### Aim of the task
Copy the data. Keep every character as given.

(Working data begins)

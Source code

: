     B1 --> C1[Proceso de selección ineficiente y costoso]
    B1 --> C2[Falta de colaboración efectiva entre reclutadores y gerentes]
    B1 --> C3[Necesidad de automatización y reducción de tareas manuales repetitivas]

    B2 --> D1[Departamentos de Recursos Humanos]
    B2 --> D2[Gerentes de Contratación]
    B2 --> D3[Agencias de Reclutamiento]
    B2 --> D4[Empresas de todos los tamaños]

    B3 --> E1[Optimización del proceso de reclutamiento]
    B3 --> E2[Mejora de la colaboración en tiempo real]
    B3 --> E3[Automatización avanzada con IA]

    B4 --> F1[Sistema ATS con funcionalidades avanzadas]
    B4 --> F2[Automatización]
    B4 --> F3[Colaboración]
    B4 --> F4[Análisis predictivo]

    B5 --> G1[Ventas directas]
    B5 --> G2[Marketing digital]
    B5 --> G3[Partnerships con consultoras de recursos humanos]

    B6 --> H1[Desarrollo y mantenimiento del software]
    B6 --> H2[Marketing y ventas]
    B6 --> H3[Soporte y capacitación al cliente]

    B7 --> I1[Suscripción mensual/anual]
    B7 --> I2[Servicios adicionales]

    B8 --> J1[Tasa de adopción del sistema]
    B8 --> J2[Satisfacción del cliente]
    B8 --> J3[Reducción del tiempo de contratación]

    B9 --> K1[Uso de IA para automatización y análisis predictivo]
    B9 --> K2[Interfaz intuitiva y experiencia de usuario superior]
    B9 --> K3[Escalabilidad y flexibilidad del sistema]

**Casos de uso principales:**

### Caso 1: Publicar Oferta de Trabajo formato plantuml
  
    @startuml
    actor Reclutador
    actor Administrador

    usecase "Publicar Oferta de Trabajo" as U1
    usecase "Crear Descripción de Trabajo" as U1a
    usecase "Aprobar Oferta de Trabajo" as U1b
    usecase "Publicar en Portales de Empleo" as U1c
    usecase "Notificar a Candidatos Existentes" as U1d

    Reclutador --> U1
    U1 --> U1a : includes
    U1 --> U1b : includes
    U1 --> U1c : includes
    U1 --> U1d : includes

(Working data ends)

### Solution for this exercise
Source code

:     B1 --> C1[Proceso de selección ineficiente y costoso]
    B1 --> C2[Falta de colaboración efectiva entre reclutadores y gerentes]
    B1 --> C3[Necesidad de automatización y reducción de tareas manuales repetitivas]

    B2 --> D1[Departamentos de Recursos Humanos]
    B2 --> D2[Gerentes de Contratación]
    B2 --> D3[Agencias de Reclutamiento]
    B2 --> D4[Empresas de todos los tamaños]

    B3 --> E1[Optimización del proceso de reclutamiento]
    B3 --> E2[Mejora de la colaboración en tiempo real]
    B3 --> E3[Automatización avanzada con IA]

    B4 --> F1[Sistema ATS con funcionalidades avanzadas]
    B4 --> F2[Automatización]
    B4 --> F3[Colaboración]
    B4 --> F4[Análisis predictivo]

    B5 --> G1[Ventas directas]
    B5 --> G2[Marketing digital]
    B5 --> G3[Partnerships con consultoras de recursos humanos]

    B6 --> H1[Desarrollo y mantenimiento del software]
    B6 --> H2[Marketing y ventas]
    B6 --> H3[Soporte y capacitación al cliente]

    B7 --> I1[Suscripción mensual/anual]
    B7 --> I2[Servicios adicionales]

    B8 --> J1[Tasa de adopción del sistema]
    B8 --> J2[Satisfacción del cliente]
    B8 --> J3[Reducción del tiempo de contratación]

    B9 --> K1[Uso de IA para automatización y análisis predictivo]
    B9 --> K2[Interfaz intuitiva y experiencia de usuario superior]
    B9 --> K3[Escalabilidad y flexibilidad del sistema]

**Casos de uso principales:**

### Caso 1: Publicar Oferta de Trabajo formato plantuml
  
    @startuml
    actor Reclutador
    actor Administrador

    usecase "Publicar Oferta de Trabajo" as U1
    usecase "Crear Descripción de Trabajo" as U1a
    usecase "Aprobar Oferta de Trabajo" as U1b
    usecase "Publicar en Portales de Empleo" as U1c
    usecase "Notificar a Candidatos Existentes" as U1d

    Reclutador --> U1
    U1 --> U1a : includes
    U1 --> U1b : includes
    U1 --> U1c : includes
    U1 --> U1d : includes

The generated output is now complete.